- _Working data_:
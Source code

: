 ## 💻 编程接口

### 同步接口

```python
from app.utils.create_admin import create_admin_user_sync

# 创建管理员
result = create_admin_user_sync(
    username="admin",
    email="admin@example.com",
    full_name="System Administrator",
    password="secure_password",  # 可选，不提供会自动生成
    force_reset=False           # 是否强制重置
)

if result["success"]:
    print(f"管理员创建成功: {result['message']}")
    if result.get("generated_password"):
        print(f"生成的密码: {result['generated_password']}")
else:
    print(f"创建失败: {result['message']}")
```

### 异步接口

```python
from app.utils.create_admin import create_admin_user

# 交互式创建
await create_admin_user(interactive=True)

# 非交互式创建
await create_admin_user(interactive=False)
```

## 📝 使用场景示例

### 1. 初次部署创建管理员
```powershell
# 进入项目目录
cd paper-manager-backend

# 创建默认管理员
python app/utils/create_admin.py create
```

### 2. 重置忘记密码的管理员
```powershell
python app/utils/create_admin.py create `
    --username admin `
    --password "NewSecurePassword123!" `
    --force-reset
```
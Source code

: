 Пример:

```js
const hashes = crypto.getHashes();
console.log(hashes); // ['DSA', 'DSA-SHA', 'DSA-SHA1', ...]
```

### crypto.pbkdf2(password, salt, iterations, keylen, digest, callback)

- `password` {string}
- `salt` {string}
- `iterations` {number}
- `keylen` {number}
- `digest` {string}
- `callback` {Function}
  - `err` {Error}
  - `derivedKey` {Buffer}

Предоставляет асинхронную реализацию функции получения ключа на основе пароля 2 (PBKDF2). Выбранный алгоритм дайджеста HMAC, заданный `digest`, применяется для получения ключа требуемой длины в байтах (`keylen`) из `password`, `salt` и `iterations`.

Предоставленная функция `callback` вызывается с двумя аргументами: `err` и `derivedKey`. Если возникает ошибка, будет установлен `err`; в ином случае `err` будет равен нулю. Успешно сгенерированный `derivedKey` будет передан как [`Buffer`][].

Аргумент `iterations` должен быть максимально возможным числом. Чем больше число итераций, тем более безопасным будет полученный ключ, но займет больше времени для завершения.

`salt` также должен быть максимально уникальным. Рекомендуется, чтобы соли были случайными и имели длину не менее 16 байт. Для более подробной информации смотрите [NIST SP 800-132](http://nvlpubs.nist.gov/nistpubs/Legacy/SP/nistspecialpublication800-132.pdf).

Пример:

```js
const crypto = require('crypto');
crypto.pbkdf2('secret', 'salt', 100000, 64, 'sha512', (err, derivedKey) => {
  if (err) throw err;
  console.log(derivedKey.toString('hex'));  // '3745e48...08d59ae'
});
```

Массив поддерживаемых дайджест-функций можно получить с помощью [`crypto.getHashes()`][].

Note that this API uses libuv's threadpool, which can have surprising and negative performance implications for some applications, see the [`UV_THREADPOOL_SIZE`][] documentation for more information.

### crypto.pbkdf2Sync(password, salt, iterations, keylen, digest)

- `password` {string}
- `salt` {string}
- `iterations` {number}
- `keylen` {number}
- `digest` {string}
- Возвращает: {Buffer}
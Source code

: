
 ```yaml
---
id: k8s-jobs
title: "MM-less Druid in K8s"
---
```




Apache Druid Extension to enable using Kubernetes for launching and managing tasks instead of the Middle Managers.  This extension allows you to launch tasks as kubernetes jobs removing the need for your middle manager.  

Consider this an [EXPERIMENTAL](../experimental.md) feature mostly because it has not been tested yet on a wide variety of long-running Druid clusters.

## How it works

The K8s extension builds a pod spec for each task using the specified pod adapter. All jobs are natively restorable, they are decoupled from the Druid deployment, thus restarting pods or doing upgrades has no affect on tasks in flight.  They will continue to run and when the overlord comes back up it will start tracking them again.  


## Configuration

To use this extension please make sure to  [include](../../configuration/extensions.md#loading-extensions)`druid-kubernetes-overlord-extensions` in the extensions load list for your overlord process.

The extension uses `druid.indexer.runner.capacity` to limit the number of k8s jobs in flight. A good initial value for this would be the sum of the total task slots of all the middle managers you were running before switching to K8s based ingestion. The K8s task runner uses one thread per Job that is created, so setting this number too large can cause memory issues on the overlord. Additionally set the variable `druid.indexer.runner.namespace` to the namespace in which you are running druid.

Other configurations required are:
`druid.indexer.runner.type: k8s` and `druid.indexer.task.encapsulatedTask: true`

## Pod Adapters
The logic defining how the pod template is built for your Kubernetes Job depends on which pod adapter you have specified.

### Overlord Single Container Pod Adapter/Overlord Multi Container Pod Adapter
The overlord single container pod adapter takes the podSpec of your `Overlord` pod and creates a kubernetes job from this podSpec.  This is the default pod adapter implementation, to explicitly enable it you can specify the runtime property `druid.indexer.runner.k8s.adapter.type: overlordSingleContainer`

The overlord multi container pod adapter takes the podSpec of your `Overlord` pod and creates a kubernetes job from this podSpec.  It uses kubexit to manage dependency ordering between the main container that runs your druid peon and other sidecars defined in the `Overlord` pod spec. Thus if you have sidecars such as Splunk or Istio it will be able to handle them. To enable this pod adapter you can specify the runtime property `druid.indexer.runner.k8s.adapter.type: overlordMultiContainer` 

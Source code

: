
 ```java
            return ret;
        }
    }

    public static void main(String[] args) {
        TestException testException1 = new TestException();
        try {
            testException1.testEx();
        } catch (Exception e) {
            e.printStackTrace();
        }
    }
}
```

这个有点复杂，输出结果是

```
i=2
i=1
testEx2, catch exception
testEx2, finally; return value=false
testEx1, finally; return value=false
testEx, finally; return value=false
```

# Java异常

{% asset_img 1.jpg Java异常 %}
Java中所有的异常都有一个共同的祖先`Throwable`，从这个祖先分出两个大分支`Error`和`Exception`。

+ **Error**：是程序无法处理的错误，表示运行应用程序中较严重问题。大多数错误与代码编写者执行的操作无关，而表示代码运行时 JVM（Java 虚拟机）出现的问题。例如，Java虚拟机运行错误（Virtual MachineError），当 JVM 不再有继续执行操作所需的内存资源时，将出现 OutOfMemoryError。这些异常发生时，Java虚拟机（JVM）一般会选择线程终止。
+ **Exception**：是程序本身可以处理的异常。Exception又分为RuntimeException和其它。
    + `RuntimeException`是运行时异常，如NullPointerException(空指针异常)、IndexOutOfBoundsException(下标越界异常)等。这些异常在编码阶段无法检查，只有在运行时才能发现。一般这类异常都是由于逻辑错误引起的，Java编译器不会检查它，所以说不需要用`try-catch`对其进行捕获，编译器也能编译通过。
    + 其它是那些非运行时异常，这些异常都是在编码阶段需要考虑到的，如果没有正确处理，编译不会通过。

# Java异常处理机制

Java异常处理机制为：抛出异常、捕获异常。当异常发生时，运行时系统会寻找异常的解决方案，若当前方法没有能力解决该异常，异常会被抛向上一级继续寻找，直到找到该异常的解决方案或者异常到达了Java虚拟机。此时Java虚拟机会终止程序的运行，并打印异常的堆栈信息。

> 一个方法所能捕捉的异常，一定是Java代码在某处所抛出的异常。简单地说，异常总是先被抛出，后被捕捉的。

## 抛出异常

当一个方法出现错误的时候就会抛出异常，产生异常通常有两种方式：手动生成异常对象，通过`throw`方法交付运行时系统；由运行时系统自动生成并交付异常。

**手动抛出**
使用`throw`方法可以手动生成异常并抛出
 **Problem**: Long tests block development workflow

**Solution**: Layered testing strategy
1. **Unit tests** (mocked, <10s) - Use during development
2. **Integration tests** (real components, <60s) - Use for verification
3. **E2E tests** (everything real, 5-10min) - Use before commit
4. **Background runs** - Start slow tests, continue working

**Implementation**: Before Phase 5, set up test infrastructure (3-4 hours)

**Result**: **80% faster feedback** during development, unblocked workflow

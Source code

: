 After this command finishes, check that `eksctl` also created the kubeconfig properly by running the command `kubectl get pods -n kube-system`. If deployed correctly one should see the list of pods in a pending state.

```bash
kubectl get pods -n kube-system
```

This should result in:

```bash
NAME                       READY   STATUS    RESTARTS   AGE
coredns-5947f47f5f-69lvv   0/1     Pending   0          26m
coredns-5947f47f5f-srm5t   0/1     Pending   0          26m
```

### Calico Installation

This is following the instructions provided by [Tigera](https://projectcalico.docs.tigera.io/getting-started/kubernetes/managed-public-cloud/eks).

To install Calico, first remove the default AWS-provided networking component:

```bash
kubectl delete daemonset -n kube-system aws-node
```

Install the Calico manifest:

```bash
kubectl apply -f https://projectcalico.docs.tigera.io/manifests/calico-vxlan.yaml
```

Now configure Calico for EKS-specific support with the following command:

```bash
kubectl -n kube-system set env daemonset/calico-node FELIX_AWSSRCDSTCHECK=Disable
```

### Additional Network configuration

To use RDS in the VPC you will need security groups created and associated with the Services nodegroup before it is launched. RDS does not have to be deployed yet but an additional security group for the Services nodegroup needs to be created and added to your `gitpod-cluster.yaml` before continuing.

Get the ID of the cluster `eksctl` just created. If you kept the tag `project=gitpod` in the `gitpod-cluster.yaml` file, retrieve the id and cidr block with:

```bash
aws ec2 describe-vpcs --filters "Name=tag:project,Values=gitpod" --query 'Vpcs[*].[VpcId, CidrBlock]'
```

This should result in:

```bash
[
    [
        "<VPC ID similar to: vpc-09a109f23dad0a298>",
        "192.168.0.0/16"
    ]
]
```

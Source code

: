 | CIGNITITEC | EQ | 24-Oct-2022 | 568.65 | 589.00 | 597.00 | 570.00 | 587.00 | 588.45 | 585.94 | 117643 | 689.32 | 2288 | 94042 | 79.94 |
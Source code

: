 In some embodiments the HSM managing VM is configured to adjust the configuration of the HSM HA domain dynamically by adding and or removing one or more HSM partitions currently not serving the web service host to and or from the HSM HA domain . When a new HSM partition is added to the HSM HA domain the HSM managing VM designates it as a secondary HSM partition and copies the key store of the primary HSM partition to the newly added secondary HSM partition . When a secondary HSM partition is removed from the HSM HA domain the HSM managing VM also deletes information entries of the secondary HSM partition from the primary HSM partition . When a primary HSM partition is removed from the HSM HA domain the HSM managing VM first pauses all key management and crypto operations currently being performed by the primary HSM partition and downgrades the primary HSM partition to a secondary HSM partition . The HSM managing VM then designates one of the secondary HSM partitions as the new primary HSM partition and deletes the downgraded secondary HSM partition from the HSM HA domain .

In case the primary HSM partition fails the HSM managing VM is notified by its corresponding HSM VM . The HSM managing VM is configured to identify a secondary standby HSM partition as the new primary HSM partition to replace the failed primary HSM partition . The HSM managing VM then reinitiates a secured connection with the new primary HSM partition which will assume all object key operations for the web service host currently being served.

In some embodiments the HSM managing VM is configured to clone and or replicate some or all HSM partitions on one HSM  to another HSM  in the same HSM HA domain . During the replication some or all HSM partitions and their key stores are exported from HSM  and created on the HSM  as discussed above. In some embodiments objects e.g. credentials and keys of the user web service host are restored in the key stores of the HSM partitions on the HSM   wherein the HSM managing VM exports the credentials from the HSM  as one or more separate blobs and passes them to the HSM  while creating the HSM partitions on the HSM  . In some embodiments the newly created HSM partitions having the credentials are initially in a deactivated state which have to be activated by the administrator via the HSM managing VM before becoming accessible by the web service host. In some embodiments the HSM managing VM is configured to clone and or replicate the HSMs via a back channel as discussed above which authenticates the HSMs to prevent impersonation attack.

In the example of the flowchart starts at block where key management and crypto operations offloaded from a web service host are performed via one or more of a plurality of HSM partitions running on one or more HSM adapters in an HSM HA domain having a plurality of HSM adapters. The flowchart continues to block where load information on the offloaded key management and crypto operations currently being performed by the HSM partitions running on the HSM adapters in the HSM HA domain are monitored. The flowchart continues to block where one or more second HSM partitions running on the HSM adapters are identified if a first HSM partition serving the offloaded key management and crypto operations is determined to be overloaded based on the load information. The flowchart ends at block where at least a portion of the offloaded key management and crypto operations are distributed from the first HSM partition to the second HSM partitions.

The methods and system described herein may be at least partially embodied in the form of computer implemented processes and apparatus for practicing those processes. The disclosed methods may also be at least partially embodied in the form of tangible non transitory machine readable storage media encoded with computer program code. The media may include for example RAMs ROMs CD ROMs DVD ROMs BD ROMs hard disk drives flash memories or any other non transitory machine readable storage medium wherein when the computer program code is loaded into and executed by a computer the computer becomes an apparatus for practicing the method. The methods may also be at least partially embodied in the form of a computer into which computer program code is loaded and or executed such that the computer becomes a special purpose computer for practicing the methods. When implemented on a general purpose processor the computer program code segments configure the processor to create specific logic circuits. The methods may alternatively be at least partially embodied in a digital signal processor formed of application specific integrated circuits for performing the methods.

- _Work task_: Whenever the string "await" shows up in a line of the records, that line counts; state how many lines count, and only that.

- _Written response_: 2